Left Something on the Plane? Here’s Why You Can’t Go Back for It

by SharonKurheg

You’ve just disembarked your plane and as you’re on the jetway, your teen thinks that they left their iPad in the seat pocket in front of them. Or you check your pockets and notice your wallet’s not there – maybe it fell out of your pocket and is still on the plane? It should be simple enough to go back on the plane and check, right?

Wrong.

The flight attendant stops you at the door of the plane: “I’m sorry, you can’t go back on the plane after you’ve left it.”

Why not?

There are a couple of reasons why passengers can’t go back on planes after they’ve left. They basically cull down into 2 overall reasons:

Safety and security

Once you leave the plane, airlines are concerned about what you could have grabbed. Granted, the air side of an airport should be safe, but there’s still the possibility you (well, not YOU you – but anyone trying to re-enter a plane) could have grabbed something, anything you shouldn’t have, and now you could bring it onto the plane, with plans to do any sort of nefarious thing (I know it sounds silly – I’m a law-abiding citizen, too – but airlines are still obviously concerned enough about this that it’s one of the reasons why you can’t get back into the plane).

Causing a delay

Airlines are also concerned about the potential of delays, should a passenger go back onto a plane and start looking for their “stuff” (or whatever reason they gave for re-embarkation).

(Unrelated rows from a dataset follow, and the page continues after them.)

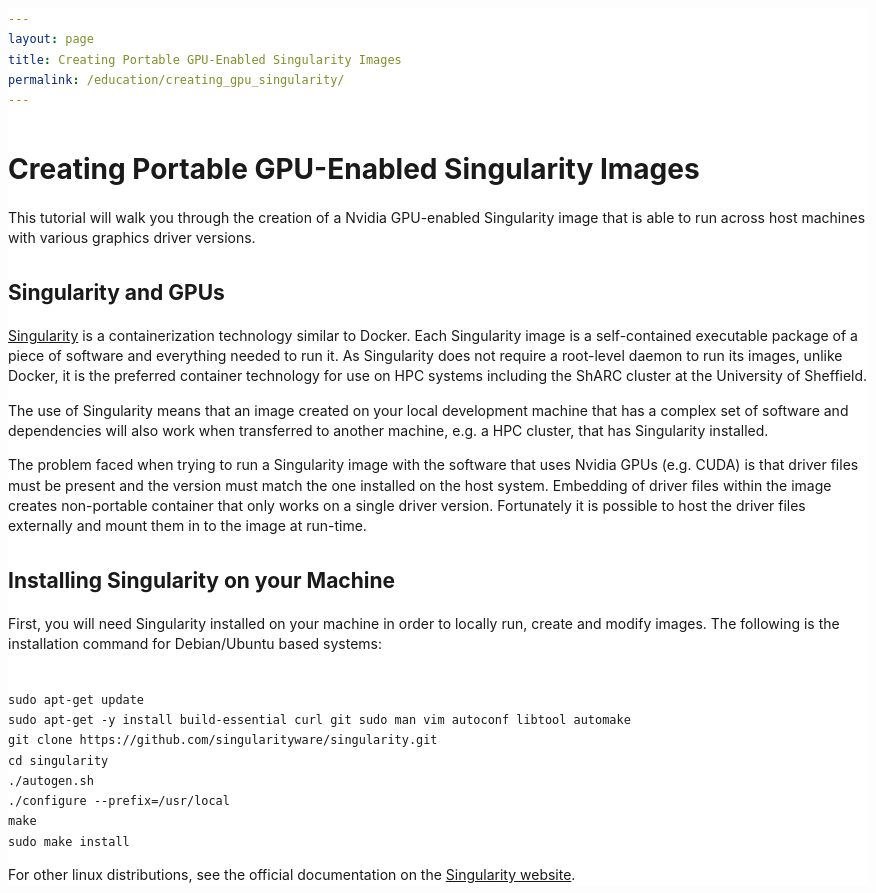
 ```yaml
---
layout: page
title: Creating Portable GPU-Enabled Singularity Images
permalink: /education/creating_gpu_singularity/
---
```


# Creating Portable GPU-Enabled Singularity Images #

This tutorial will walk you through the creation of a Nvidia GPU-enabled Singularity image that is able to run across host machines with various graphics driver versions.

## Singularity and GPUs ##

[Singularity](http://singularity.lbl.gov/) is a containerization technology similar to Docker. Each Singularity image is a self-contained executable package of a piece of software and everything needed to run it. As Singularity does not require a root-level daemon to run its images, unlike Docker, it is the preferred container technology for use on HPC systems including the ShARC cluster at the University of Sheffield.

The use of Singularity means that an image created on your local development machine that has a complex set of software and dependencies will also work when transferred to another machine, e.g. a HPC cluster, that has Singularity installed.

The problem faced when trying to run a Singularity image with the software that uses Nvidia GPUs (e.g. CUDA) is that driver files must be present and the version must match the one installed on the host system. Embedding of driver files within the image creates non-portable container that only works on a single driver version. Fortunately it is possible to host the driver files externally and mount them in to the image at run-time.

## Installing Singularity on your Machine ##

First, you will need Singularity installed on your machine in order to locally run, create and modify images. The following is the installation command for Debian/Ubuntu based systems:

```

sudo apt-get update
sudo apt-get -y install build-essential curl git sudo man vim autoconf libtool automake
git clone https://github.com/singularityware/singularity.git
cd singularity
./autogen.sh
./configure --prefix=/usr/local
make
sudo make install

```

For other linux distributions, see the official documentation on the [Singularity website](http://singularity.lbl.gov/).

Planes are, of course, on very tight schedules. While you’re getting off the plane, people are already preparing the cabin for the next flight, so the next set of passengers can load and they can be on their way.

Someone trying to re-board the plane while everyone else is still getting off would be like a salmon trying to swim upstream and would just cause a slowdown.

But even if they waited until the plane had been emptied of passengers, if they let someone onto the flight, there’s a chance of a massive delay. Because it’s not just looking on their seat for their reading glasses. It’s looking under the seats near them. Maybe it’s in the overhead. The wallet they can’t find might have fallen out of their pocket in the lavatory, so better check there too.

What should you do, then?

If you’ve left something on the plane, tell the flight attendant at the front of the plane – a crew member who’s still on the plane can check to see if that iPad is in seat 23A.

Or if you’ve already left the jetway, tell the gate agent.

And if you’ve already left the airside of the airport when you’ve noticed something missing, contact the airport’s Lost & Found department. Each airline has its own lost item form online, so also fill that out.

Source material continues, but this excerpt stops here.